Charles G. Dawes
Charles Gates Dawes was born on August 27, 1865, in Marietta, Ohio, and grew up to be an outstanding public servant. His father was a Civil War veteran and one-term Republican congressman. His ancestors included William Dawes, who had ridden with Paul Revere to warn colonists of the approaching British. Charles Dawes graduated from Marietta College in 1884 and received his law degree from Cincinnati Law School in 1886. He married Caro Blymyer in 1889.
Shortly after finishing law school, the governor of Ohio hired him to go to Lincoln, Nebraska, to look after his real estate holdings. Dawes did so and opened his law practice there. His law office was two floors above that of William Jennings Bryan, who opened his practice the same year. The two became lifelong friends in spite of their political differences.
In 1895, Dawes moved to Chicago, Illinois, to pursue business opportunities.

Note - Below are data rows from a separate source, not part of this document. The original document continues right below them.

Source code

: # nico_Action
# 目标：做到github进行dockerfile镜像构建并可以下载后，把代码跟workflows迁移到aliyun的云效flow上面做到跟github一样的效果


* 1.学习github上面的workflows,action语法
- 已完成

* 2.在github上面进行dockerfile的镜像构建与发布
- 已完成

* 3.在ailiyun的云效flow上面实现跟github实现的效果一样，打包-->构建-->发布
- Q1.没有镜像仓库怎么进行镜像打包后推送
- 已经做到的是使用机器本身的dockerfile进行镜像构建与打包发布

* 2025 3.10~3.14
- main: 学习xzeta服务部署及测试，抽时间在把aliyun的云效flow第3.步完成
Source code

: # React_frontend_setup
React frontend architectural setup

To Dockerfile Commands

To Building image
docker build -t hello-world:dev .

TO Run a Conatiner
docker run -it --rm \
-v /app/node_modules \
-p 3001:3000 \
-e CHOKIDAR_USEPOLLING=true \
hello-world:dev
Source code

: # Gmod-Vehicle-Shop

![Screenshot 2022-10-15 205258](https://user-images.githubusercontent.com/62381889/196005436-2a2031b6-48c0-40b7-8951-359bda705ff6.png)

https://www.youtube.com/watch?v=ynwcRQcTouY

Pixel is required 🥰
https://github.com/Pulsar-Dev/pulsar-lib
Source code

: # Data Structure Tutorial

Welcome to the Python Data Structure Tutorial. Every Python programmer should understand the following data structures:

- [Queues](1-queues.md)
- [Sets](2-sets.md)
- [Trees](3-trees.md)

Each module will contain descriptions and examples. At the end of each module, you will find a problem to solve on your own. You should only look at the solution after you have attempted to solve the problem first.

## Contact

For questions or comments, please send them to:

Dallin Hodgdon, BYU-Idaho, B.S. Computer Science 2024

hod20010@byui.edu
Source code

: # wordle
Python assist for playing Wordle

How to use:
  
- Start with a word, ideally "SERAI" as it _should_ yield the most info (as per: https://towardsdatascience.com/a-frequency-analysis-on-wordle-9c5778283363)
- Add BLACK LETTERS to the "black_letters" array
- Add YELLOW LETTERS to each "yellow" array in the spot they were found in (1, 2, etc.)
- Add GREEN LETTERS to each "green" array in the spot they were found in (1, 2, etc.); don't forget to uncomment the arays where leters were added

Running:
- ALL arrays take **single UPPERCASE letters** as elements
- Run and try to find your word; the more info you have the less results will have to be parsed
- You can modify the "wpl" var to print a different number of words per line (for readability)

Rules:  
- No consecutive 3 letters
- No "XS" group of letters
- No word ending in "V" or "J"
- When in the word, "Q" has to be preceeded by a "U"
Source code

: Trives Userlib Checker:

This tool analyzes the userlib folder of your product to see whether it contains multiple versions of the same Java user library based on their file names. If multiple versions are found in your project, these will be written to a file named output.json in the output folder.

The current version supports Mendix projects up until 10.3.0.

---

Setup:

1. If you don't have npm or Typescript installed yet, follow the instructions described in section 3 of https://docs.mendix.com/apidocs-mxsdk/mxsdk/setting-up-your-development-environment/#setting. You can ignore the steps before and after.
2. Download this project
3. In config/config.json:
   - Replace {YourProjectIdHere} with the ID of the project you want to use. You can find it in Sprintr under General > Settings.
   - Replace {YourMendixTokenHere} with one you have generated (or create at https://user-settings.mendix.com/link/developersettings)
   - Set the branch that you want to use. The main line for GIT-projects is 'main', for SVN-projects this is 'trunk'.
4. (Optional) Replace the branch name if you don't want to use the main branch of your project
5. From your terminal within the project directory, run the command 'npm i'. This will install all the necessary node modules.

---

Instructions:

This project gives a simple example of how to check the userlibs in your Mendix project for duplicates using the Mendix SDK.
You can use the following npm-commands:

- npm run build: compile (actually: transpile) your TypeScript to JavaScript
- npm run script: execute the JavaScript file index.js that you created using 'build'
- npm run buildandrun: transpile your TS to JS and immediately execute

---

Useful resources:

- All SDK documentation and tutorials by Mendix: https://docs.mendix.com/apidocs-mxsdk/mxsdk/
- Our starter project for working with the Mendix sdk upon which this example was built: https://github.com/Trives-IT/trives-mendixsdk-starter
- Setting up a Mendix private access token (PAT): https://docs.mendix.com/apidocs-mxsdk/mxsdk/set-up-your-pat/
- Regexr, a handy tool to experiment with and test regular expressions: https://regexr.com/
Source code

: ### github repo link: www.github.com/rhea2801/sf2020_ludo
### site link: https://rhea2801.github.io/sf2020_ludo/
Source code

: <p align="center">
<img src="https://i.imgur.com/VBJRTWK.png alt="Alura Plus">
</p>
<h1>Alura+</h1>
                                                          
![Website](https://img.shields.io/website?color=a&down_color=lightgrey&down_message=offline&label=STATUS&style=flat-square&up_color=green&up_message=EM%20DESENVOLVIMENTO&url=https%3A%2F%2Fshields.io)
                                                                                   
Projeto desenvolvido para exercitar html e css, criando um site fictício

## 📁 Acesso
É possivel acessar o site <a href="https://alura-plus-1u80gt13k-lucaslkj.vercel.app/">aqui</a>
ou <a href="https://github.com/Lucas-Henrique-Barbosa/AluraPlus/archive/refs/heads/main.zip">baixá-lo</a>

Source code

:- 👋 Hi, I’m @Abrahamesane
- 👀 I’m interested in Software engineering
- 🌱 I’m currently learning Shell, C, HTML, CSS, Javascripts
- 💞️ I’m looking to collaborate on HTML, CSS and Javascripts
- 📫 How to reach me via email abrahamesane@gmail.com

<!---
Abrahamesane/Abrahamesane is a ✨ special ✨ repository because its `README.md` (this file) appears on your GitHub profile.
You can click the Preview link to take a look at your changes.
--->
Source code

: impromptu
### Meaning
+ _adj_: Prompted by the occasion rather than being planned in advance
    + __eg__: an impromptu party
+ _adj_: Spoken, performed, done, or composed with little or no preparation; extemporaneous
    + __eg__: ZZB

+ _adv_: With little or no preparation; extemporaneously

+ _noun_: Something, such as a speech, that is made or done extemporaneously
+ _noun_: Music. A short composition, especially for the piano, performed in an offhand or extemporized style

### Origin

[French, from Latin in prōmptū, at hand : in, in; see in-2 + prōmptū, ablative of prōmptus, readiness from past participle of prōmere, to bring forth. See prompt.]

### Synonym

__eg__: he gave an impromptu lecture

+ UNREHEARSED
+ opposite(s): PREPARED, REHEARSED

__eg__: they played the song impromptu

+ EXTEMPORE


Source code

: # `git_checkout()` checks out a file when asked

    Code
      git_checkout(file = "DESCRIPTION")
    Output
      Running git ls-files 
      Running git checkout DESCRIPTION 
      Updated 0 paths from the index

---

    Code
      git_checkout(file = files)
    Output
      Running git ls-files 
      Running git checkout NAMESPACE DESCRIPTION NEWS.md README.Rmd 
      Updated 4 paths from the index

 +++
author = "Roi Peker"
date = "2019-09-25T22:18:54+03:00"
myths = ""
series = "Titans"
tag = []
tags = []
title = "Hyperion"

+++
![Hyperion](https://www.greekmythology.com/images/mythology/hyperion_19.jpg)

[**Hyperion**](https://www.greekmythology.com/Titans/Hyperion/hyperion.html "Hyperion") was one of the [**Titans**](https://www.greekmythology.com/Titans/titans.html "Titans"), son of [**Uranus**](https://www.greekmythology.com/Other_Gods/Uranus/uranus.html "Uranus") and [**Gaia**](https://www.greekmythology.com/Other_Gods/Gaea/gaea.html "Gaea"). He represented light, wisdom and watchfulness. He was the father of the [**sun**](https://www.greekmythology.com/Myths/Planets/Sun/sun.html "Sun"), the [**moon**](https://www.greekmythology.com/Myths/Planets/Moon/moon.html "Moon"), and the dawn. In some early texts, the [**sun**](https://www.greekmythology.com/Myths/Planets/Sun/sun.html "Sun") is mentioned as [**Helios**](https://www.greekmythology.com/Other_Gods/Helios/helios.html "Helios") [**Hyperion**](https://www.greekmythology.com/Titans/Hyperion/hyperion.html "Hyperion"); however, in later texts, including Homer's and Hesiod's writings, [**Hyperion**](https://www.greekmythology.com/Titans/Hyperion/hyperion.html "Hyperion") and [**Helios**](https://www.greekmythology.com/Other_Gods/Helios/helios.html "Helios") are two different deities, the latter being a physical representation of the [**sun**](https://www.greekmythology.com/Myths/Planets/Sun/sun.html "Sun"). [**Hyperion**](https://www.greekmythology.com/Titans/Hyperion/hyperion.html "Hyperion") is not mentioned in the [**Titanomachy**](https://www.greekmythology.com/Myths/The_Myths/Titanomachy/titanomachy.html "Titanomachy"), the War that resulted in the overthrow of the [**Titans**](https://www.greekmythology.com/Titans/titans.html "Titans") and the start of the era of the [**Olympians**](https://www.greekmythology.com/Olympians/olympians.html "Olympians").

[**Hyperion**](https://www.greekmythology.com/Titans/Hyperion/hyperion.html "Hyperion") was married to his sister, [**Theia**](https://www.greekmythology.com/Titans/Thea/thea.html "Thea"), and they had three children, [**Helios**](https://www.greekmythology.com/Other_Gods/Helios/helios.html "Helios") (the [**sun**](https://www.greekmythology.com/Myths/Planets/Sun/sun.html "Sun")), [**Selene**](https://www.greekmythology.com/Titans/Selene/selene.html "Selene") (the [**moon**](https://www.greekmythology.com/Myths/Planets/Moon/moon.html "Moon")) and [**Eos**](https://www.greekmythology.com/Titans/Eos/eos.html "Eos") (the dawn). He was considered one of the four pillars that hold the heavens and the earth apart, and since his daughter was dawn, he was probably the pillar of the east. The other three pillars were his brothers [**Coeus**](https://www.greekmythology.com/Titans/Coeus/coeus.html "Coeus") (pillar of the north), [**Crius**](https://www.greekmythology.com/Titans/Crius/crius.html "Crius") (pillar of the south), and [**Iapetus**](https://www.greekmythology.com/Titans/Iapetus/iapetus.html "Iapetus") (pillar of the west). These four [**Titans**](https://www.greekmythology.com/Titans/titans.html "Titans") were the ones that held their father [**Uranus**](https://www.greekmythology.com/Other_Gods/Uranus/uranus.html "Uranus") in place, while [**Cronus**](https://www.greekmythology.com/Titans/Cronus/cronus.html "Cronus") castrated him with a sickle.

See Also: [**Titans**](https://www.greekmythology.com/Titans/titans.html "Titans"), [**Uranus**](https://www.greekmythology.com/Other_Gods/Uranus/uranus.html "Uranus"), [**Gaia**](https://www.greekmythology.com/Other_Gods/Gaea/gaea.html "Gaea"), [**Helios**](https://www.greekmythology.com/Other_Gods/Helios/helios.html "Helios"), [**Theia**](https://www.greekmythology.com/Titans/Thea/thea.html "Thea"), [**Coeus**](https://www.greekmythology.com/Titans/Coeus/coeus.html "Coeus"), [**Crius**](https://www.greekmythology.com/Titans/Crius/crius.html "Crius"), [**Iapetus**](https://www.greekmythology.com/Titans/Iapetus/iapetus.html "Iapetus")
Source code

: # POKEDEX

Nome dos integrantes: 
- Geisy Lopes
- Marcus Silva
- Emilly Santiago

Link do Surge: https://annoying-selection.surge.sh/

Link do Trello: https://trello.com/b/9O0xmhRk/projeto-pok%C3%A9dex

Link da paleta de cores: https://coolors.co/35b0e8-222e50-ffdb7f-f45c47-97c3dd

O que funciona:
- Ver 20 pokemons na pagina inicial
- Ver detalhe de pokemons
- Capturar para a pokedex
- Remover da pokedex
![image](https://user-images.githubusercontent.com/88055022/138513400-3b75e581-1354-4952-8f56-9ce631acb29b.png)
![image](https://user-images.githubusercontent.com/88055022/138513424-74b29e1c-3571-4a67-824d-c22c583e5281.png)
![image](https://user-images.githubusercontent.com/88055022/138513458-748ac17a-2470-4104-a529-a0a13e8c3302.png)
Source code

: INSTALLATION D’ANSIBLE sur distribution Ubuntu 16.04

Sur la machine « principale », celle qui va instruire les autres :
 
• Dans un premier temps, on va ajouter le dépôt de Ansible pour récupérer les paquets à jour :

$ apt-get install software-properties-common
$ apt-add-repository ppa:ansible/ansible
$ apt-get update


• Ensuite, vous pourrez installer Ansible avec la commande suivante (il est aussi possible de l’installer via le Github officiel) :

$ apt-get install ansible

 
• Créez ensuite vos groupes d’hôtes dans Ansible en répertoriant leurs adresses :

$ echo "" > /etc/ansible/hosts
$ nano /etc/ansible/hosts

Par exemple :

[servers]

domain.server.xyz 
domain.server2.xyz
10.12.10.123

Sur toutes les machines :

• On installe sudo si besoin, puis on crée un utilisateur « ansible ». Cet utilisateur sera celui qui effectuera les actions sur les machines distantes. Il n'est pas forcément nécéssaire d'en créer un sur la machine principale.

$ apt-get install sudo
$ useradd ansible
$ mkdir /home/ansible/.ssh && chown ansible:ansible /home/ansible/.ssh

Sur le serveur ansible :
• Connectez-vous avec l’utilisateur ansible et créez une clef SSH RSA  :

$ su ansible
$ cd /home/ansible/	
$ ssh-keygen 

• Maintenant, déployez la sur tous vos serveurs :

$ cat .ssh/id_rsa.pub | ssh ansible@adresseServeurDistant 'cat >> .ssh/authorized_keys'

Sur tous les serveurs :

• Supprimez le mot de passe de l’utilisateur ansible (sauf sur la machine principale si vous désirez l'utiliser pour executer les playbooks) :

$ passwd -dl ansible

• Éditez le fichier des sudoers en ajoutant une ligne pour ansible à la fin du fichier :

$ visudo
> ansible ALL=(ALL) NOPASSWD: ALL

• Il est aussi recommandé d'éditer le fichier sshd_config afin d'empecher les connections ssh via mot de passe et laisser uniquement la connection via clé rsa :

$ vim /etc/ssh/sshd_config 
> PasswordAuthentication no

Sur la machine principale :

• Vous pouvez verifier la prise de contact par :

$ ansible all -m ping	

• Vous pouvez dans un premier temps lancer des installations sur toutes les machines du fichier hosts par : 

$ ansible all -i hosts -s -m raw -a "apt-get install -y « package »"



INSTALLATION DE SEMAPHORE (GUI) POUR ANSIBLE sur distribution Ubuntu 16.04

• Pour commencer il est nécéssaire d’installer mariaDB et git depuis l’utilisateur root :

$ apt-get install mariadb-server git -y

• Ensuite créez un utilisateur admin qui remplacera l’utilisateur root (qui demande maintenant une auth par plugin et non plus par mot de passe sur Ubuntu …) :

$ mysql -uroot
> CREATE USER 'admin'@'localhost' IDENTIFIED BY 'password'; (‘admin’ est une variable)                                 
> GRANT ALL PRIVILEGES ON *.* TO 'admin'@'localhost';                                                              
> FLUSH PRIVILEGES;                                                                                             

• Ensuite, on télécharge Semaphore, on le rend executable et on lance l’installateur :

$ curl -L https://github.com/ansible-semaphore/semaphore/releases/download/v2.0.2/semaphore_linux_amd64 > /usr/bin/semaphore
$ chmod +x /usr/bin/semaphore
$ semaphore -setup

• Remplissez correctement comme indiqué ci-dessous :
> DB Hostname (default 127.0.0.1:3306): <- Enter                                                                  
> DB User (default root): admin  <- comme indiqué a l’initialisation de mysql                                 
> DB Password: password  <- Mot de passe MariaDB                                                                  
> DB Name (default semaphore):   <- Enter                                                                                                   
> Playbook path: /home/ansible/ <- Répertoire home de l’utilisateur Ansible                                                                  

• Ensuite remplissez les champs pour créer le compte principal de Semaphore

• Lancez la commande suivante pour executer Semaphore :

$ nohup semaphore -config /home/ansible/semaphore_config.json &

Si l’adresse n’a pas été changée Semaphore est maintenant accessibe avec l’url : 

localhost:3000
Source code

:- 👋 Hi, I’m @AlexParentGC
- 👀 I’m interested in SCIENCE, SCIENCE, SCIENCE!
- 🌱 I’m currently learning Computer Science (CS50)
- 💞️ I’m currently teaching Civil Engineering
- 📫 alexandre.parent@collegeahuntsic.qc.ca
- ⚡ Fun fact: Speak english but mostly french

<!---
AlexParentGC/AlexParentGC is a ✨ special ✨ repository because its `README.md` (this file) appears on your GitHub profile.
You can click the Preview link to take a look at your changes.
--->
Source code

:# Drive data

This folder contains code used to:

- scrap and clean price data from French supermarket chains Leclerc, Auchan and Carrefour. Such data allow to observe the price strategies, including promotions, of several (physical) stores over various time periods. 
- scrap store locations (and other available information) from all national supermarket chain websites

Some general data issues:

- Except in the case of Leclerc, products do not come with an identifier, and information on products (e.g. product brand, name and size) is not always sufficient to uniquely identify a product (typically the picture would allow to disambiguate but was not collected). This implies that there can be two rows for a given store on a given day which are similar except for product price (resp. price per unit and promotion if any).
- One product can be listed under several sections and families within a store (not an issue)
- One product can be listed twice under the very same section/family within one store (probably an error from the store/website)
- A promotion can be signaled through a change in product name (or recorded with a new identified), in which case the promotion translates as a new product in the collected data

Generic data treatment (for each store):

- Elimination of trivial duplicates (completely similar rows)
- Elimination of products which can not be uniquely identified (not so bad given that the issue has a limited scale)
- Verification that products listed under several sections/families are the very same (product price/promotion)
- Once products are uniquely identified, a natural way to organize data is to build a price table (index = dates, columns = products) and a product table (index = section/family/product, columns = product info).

There he met William McKinley and was eventually put in charge of McKinley's Chicago headquarters for the 1896 presidential election. When McKinley won, he made Dawes comptroller of the currency at the Treasury Department. Dawes resigned in 1901 to run for the United States Senate, expecting McKinley's support. When McKinley was assassinated in September and Theodore Roosevelt became President, Dawes no longer had support from the administration or from local party bosses and went down to defeat. Returning to business, Dawes became president of the Central Trust Company of Illinois. When the United States entered World War I, Dawes, 52, was commissioned as a major in the 17th Railway Engineers. He eventually became the chief of supply procurement for American troops in Europe and later served as the U.S. member of the Military Board of Allied Supply after Allied command was unified.
Dawes emerged as a national figure in 1921 when he was called to testify before a congressional committee investigating war expenditures. He had served with distinction and was frustrated with the request to testify. When he was pressed on prices formulas, Dawes became enraged and berated the committee for their "peanut politics." His testimony, expletives deleted, became a Government Printing Office best-seller and earned him the nickname "Hell and Maria," for one the colorful ejaculations he blurted out. When the Bureau of the Budget was created the next year, President Warren Harding named Dawes as its first director. In 1923, when the economy of Germany faltered, he was appointed to devise a plan to address it. The Dawes Plan introduced mechanisms to balance the German budget, reorganize the Reichsbank, and stabilize the currency. Although the plan later proved inadequate, it seemed successful at the time and stood as Dawes's best known contribution to history. It won him the 1925 Nobel Peace Prize.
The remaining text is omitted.